第88回 “辞書いらず”フランス語 /「テーマ別」ラ・ロシュフコー箴言集 ・「政治家」
皆様こんにちは、今回も当ブログにお立ち寄りいただき、ありがとうございます。
今回は、第86回ブログのラ・ロシュフコー「テーマ別」箴言シリーズ続きとして、「政治家」(hommes politiques)をテーマとした箴言をご紹介します。箴言番号は326、327、328、329です。いつものように、各「テーマ」の初回は、分類者であるJean-Marie André氏による「巻頭言」からご紹介します。
今回も、簡潔なフランス語の文章を通じて「生きる知恵」を学ぶことができます。フランス語文左側の( )内の数字が箴言番号、◎が和訳です。それでは、お楽しみください。
<引用はじめ>
Les hommes politiques : louer les princes des vertus qu’ils n’ont pas, c’est les injurier…
◎政治家:王たちが身に着けていない数々の美徳をほめたたえること。それは、王たちを侮辱すること。
(訳注)
・hommes politiques:政治家
・louer:①借りる ②ほめる:louer A de(pour) B「A(人)のBをほめる」
・prince:①王子、皇子、親王 ②(文学的表現で)君主、王 ③大公(フランス貴族の最高位、大公国の元首 ④(文学的表現で、de~の)第一人者、~王
・injurier:ののしる、罵倒する、侮辱する
(326) Le ridicule déshonore plus que le déshonneur.
◎物笑いの種になることは、不名誉であることよりも不名誉である。
(訳注)
・ridicule:①(形容詞)こっけいな、おかしい ②(形容詞)ばかげた、不合理な (非人称構文で)Il(C’est) est ridicule de+不定詞~するのはばかげている③(形容詞)わずかな somme ridicule(取るに足らない金額)④(名詞)こっけいさ、物笑いの種 ⑤(名詞、多く複数形で)奇癖、奇行
・déshonorer:①(他動詞)名誉を傷つける、顔に泥を塗る ②(古い表現で)(女性を)辱める。ここでは、自動詞として翻訳しています。
・déshonneur:不名誉、恥辱
➡いかにも、貴族社会で共有されていそうな価値観ですね。「決闘」のシーンが目に浮かびます。
(327) Nous n’avouons de petits défauts que pour persuader que nous n’en avons pas de grands.

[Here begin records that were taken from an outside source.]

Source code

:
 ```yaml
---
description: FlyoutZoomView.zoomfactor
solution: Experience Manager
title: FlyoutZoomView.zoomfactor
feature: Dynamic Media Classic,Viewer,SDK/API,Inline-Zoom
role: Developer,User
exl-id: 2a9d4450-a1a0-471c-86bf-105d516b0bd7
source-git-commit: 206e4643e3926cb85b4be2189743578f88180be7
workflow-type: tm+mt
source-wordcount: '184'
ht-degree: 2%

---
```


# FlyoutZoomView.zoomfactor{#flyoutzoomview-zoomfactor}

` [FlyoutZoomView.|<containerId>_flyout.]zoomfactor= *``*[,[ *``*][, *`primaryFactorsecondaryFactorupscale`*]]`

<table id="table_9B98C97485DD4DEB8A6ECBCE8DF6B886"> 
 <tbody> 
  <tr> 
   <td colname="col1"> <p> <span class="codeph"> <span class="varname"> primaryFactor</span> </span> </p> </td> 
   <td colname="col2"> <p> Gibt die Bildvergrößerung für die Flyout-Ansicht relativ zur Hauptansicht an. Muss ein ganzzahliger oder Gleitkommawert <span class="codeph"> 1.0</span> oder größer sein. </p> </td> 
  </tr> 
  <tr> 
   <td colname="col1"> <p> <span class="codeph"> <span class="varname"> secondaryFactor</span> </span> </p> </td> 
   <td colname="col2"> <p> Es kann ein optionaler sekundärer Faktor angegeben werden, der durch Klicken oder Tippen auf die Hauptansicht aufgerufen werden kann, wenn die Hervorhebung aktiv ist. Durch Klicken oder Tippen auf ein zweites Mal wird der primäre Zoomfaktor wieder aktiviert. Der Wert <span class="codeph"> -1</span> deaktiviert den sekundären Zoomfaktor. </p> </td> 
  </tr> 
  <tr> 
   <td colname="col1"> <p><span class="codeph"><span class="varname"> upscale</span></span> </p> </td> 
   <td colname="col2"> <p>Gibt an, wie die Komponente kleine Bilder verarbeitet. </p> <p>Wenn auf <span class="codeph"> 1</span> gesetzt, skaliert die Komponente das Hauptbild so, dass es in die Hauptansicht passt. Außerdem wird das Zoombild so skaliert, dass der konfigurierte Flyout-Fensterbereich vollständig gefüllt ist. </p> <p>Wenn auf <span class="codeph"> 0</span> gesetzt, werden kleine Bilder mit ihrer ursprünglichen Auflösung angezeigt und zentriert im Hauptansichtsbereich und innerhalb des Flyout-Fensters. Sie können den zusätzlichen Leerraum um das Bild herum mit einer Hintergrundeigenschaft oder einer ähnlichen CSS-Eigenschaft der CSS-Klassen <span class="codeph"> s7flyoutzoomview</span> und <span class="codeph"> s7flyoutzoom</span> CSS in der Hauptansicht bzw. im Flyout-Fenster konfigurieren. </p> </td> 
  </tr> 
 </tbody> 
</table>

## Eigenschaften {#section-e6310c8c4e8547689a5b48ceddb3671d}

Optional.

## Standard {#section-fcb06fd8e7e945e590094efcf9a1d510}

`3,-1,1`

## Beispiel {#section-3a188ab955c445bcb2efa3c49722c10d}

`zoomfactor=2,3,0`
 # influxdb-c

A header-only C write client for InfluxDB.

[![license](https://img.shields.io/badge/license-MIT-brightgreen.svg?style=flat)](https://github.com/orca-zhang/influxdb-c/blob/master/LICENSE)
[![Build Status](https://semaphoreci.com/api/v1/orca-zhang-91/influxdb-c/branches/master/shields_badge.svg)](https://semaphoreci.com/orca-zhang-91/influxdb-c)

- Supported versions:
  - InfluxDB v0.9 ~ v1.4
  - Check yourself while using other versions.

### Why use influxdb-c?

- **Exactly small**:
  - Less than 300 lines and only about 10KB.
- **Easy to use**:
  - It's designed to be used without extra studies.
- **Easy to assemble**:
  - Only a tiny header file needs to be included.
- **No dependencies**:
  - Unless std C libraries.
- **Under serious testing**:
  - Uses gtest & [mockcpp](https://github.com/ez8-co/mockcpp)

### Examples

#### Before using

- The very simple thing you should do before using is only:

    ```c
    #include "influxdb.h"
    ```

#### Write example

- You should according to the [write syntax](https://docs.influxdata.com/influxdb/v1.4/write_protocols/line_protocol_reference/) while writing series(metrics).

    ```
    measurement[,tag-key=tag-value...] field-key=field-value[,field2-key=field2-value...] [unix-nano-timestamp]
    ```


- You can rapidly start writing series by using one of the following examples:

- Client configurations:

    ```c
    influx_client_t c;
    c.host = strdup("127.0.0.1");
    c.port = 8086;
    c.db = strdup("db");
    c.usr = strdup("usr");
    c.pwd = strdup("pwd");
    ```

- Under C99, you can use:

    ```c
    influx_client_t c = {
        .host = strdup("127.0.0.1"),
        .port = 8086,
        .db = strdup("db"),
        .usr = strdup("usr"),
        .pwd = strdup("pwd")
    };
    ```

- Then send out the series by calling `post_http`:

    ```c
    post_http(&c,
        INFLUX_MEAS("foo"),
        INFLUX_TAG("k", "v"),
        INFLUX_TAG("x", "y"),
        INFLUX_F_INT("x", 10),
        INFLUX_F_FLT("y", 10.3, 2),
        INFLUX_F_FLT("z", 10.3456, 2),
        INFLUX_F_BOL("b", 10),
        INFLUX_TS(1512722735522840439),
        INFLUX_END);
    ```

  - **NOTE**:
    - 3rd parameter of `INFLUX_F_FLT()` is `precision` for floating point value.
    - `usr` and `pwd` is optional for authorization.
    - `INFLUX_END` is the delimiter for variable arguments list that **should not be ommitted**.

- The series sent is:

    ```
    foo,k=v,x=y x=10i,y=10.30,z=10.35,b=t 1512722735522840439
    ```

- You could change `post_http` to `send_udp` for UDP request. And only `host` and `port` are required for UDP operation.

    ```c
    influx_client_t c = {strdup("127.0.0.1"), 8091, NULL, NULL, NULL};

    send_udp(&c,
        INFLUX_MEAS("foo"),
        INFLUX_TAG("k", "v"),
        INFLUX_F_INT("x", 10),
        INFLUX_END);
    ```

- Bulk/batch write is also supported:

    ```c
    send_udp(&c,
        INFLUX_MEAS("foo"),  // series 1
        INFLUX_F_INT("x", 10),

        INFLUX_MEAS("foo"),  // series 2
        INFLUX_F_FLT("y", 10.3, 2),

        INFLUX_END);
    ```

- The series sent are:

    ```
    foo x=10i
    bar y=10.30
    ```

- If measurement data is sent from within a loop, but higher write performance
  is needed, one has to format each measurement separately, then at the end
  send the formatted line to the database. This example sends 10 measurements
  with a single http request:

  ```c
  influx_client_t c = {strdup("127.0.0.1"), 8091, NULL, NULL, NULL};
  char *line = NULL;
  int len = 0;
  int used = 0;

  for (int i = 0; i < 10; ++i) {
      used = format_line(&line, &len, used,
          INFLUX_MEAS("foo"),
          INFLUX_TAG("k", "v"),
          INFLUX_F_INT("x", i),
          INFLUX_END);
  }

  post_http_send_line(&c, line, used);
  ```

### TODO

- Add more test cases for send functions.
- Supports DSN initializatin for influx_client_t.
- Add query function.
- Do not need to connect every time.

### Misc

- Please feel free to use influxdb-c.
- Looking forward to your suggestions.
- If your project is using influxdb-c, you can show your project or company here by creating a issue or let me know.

◎我々が自らの小さな欠点を認めるのは、より大きな欠点を持っていないことを分かってもらうためだけである。
(訳注)
・n’abouons …que pour ~:~のためだけに(限定)
・avouons<avouer:認める、白状する、自白する。
・défauts:欠点
・persuader:納得させる、説得する
・nous n’en avons pas de grands: enはdéfautを指し、「もっと大きな欠点」
➡ドキッ、とさせられるひとことだと思います。小さな欠点も大きな欠点も外に出さずにいて、ある日突然、「大きな欠点」が明るみに出るよりは、日ごろから「小さな欠点」を小出しにしておいたほうが良いですね。
(328) L’envie est plus irréconciliable que la haine.
◎羨望は、憎しみよりも解決されづらいものである。
(訳注)
・envie:①欲求、願望 ②羨望、ねたみ
・irréconciliable :和解できない、相いれない
・haine:憎しみ、憎悪、嫌悪
➡考えさせられますね。「欲望には限りがない」、とは良く言われますが、一方で「憎しみには限りは無い」、と言われるのを聞くことは余りないですね。

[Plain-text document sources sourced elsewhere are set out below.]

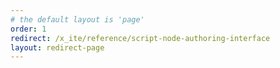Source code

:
 ```yaml
---
# the default layout is 'page'
order: 1
redirect: /x_ite/reference/script-node-authoring-interface
layout: redirect-page
---
```

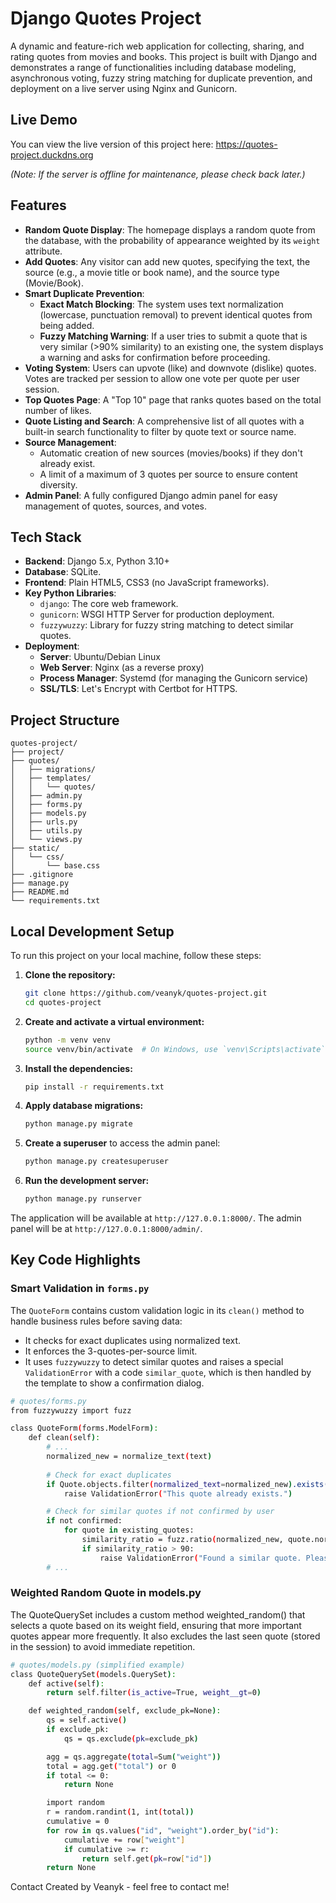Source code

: # Django Quotes Project

A dynamic and feature-rich web application for collecting, sharing, and rating quotes from movies and books. This project is built with Django and demonstrates a range of functionalities including database modeling, asynchronous voting, fuzzy string matching for duplicate prevention, and deployment on a live server using Nginx and Gunicorn.

## Live Demo

You can view the live version of this project here:
https://quotes-project.duckdns.org

*(Note: If the server is offline for maintenance, please check back later.)*

## Features

- **Random Quote Display**: The homepage displays a random quote from the database, with the probability of appearance weighted by its `weight` attribute.
- **Add Quotes**: Any visitor can add new quotes, specifying the text, the source (e.g., a movie title or book name), and the source type (Movie/Book).
- **Smart Duplicate Prevention**:
    - **Exact Match Blocking**: The system uses text normalization (lowercase, punctuation removal) to prevent identical quotes from being added.
    - **Fuzzy Matching Warning**: If a user tries to submit a quote that is very similar (>90% similarity) to an existing one, the system displays a warning and asks for confirmation before proceeding.
- **Voting System**: Users can upvote (like) and downvote (dislike) quotes. Votes are tracked per session to allow one vote per quote per user session.
- **Top Quotes Page**: A "Top 10" page that ranks quotes based on the total number of likes.
- **Quote Listing and Search**: A comprehensive list of all quotes with a built-in search functionality to filter by quote text or source name.
- **Source Management**:
    - Automatic creation of new sources (movies/books) if they don't already exist.
    - A limit of a maximum of 3 quotes per source to ensure content diversity.
- **Admin Panel**: A fully configured Django admin panel for easy management of quotes, sources, and votes.

## Tech Stack

- **Backend**: Django 5.x, Python 3.10+
- **Database**: SQLite.
- **Frontend**: Plain HTML5, CSS3 (no JavaScript frameworks).
- **Key Python Libraries**:
    - `django`: The core web framework.
    - `gunicorn`: WSGI HTTP Server for production deployment.
    - `fuzzywuzzy`: Library for fuzzy string matching to detect similar quotes.
- **Deployment**:
    - **Server**: Ubuntu/Debian Linux
    - **Web Server**: Nginx (as a reverse proxy)
    - **Process Manager**: Systemd (for managing the Gunicorn service)
    - **SSL/TLS**: Let's Encrypt with Certbot for HTTPS.

## Project Structure

```text
quotes-project/
├── project/
├── quotes/
│   ├── migrations/
│   ├── templates/
│   │   └── quotes/
│   ├── admin.py
│   ├── forms.py
│   ├── models.py
│   ├── urls.py
│   ├── utils.py
│   └── views.py
├── static/
│   └── css/
│       └── base.css
├── .gitignore
├── manage.py
├── README.md
└── requirements.txt
```
## Local Development Setup

To run this project on your local machine, follow these steps:

1.  **Clone the repository:**
    ```bash
    git clone https://github.com/veanyk/quotes-project.git
    cd quotes-project
    ```

2.  **Create and activate a virtual environment:**
    ```bash
    python -m venv venv
    source venv/bin/activate  # On Windows, use `venv\Scripts\activate`
    ```

3.  **Install the dependencies:**
    ```bash
    pip install -r requirements.txt
    ```

4.  **Apply database migrations:**
    ```bash
    python manage.py migrate
    ```

5.  **Create a superuser** to access the admin panel:
    ```bash
    python manage.py createsuperuser
    ```

6.  **Run the development server:**
    ```bash
    python manage.py runserver
    ```

The application will be available at `http://127.0.0.1:8000/`.
The admin panel will be at `http://127.0.0.1:8000/admin/`.

## Key Code Highlights

### Smart Validation in `forms.py`

The `QuoteForm` contains custom validation logic in its `clean()` method to handle business rules before saving data:
- It checks for exact duplicates using normalized text.
- It enforces the 3-quotes-per-source limit.
- It uses `fuzzywuzzy` to detect similar quotes and raises a special `ValidationError` with a code `similar_quote`, which is then handled by the template to show a confirmation dialog.

```bash
# quotes/forms.py
from fuzzywuzzy import fuzz

class QuoteForm(forms.ModelForm):
    def clean(self):
        # ...
        normalized_new = normalize_text(text)
        
        # Check for exact duplicates
        if Quote.objects.filter(normalized_text=normalized_new).exists():
            raise ValidationError("This quote already exists.")

        # Check for similar quotes if not confirmed by user
        if not confirmed:
            for quote in existing_quotes:
                similarity_ratio = fuzz.ratio(normalized_new, quote.normalized_text)
                if similarity_ratio > 90:
                    raise ValidationError("Found a similar quote. Please confirm.", code='similar_quote')
        # ...
```

### Weighted Random Quote in models.py
The QuoteQuerySet includes a custom method weighted_random() that selects a quote based on its weight field, ensuring that more important quotes appear more frequently. It also excludes the last seen quote (stored in the session) to avoid immediate repetition.

```bash
# quotes/models.py (simplified example)
class QuoteQuerySet(models.QuerySet):
    def active(self):
        return self.filter(is_active=True, weight__gt=0)

    def weighted_random(self, exclude_pk=None):
        qs = self.active()
        if exclude_pk:
            qs = qs.exclude(pk=exclude_pk)

        agg = qs.aggregate(total=Sum("weight"))
        total = agg.get("total") or 0
        if total <= 0:
            return None

        import random
        r = random.randint(1, int(total))
        cumulative = 0
        for row in qs.values("id", "weight").order_by("id"):
            cumulative += row["weight"]
            if cumulative >= r:
                return self.get(pk=row["id"])
        return None
```

Contact
Created by Veanyk - feel free to contact me!
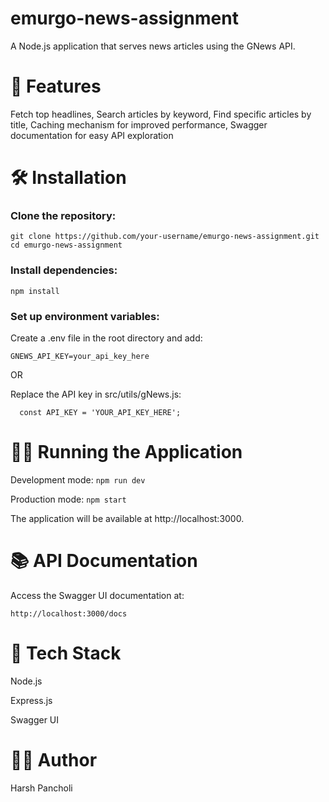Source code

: # emurgo-news-assignment
A Node.js application that serves news articles using the GNews API.
# 🚀 Features

Fetch top headlines, Search articles by keyword, Find specific articles by title, Caching mechanism for improved performance, Swagger documentation for easy API exploration

# 🛠️ Installation

### Clone the repository:
```
git clone https://github.com/your-username/emurgo-news-assignment.git
cd emurgo-news-assignment
```

### Install dependencies:
```npm install```

### Set up environment variables:
Create a .env file in the root directory and add:

```GNEWS_API_KEY=your_api_key_here```

 OR

  Replace the API key in src/utils/gNews.js:
```
  const API_KEY = 'YOUR_API_KEY_HERE';
```


# 🏃‍♂️ Running the Application
Development mode:
```npm run dev```

Production mode:
```npm start```

The application will be available at http://localhost:3000.

# 📚 API Documentation
Access the Swagger UI documentation at:

```http://localhost:3000/docs```

# 🧰 Tech Stack

Node.js

Express.js

Swagger UI

# 👨‍💻 Author
Harsh Pancholi
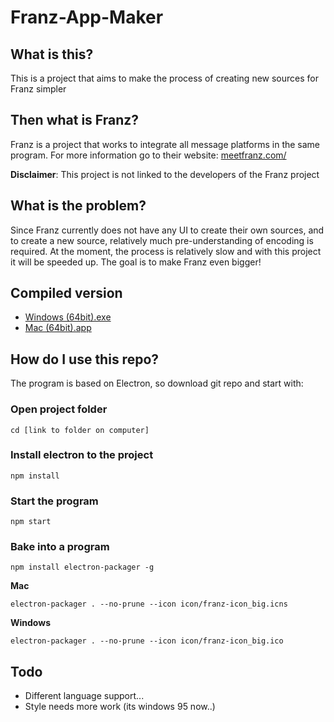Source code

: # Franz-App-Maker
## What is this?
This is a project that aims to make the process of creating new sources for Franz simpler

## Then what is Franz?
Franz is a project that works to integrate all message platforms in the same program. For more information go to their website: [meetfranz.com/](https://meetfranz.com/)

**Disclaimer**: This project is not linked to the developers of the Franz project

## What is the problem?
Since Franz currently does not have any UI to create their own sources, and to create a new source, relatively much pre-understanding of encoding is required.
At the moment, the process is relatively slow and with this project it will be speeded up. The goal is to make Franz even bigger!

## Compiled version
* [Windows (64bit).exe](https://teddyprojekt.tk/projekt/franz-maker/FranzAppMaker-win32-x64.zip)
* [Mac (64bit).app](https://teddyprojekt.tk/projekt/franz-maker/FranzAppMaker-darwin-x64.zip)

## How do I use this repo?
The program is based on Electron, so download git repo and start with:
### Open project folder
```
cd [link to folder on computer]
```
### Install electron to the project
```
npm install
```
### Start the program
```
npm start
```
### Bake into a program
```
npm install electron-packager -g
```

**Mac**
```
electron-packager . --no-prune --icon icon/franz-icon_big.icns
```
**Windows**
```
electron-packager . --no-prune --icon icon/franz-icon_big.ico
```

## Todo
* Different language support...
* Style needs more work (its windows 95 now..)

(329) On croit quelquefois haïr la flatterie, mais on ne hait que la manière de flatter.
◎人は時々お世辞を嫌うが、しかし(実際は)、人はお世辞の言い方を嫌っているに過ぎない。
(訳注)
・haïr :憎む、嫌う、恨む
・flatterie:へつらい、お世辞
・hait :haïrの直説法現在形
・manière:①仕方、やりかた ②流儀 ③(芸術・文学の)手法、様式 ④(複数形で)態度、物腰、作法 ⑤(複数形で)気取りfaire des manières「気取る」「もったいぶる」
・flatter:お世辞を言う、へつらう
➡何とも言い得て妙!ですね。人は「お世辞を言うこと、お世辞を言う人」を軽蔑することがありますが、実際には、みんなお世辞を言う点では共通していて、違うのは「お世辞の言い方」の好みに違いがあるということ。だから人によっては「そのお世辞の言い方は嫌い」というようなことになる、という訳ですね。
宮廷や社交界の修羅場を生き抜いてきた人ならでは、の言葉だと思います。
本日もお読みいただき、ありがとうございました。